• _Data excerpts_:
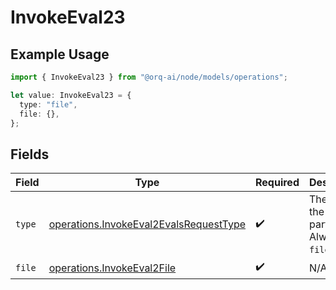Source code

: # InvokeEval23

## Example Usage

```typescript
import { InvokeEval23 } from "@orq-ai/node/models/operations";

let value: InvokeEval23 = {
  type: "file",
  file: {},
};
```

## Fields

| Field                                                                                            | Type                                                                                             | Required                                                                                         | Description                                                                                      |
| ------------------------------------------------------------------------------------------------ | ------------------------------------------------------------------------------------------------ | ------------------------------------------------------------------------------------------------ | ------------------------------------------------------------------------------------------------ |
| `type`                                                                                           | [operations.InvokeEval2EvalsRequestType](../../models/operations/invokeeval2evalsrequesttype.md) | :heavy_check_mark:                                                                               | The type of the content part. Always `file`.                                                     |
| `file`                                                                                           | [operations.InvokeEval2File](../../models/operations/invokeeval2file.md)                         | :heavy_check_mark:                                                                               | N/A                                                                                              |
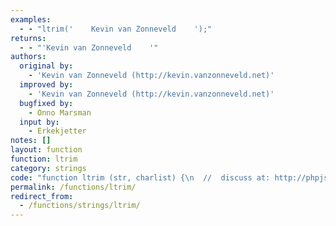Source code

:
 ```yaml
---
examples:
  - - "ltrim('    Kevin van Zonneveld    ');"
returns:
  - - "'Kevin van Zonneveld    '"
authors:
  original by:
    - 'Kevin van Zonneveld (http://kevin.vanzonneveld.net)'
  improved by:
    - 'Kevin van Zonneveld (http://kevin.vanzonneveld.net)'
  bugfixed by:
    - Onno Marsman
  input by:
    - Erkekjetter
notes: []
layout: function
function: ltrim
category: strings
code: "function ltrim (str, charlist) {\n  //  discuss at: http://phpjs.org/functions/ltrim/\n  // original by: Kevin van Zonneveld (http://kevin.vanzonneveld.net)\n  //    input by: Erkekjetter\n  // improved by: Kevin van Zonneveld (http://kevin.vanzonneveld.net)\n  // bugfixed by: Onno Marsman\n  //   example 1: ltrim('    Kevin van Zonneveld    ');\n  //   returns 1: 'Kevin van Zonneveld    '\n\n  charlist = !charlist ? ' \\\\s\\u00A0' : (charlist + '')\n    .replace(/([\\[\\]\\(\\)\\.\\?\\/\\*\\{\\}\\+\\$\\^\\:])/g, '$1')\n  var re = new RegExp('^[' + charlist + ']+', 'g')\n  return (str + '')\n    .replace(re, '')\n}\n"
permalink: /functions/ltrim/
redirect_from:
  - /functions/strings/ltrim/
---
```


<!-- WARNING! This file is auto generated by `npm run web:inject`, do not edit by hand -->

• _Exercise description_: Look over the records. Copy the lines that include the word "functions".

• _Solution for this task_:
code: "function ltrim (str, charlist) {\n  //  discuss at: http://phpjs.org/functions/ltrim/\n  // original by: Kevin van Zonneveld (http://kevin.vanzonneveld.net)\n  //    input by: Erkekjetter\n  // improved by: Kevin van Zonneveld (http://kevin.vanzonneveld.net)\n  // bugfixed by: Onno Marsman\n  //   example 1: ltrim('    Kevin van Zonneveld    ');\n  //   returns 1: 'Kevin van Zonneveld    '\n\n  charlist = !charlist ? ' \\\\s\\u00A0' : (charlist + '')\n    .replace(/([\\[\\]\\(\\)\\.\\?\\/\\*\\{\\}\\+\\$\\^\\:])/g, '$1')\n  var re = new RegExp('^[' + charlist + ']+', 'g')\n  return (str + '')\n    .replace(re, '')\n}\n"
permalink: /functions/ltrim/
  - /functions/strings/ltrim/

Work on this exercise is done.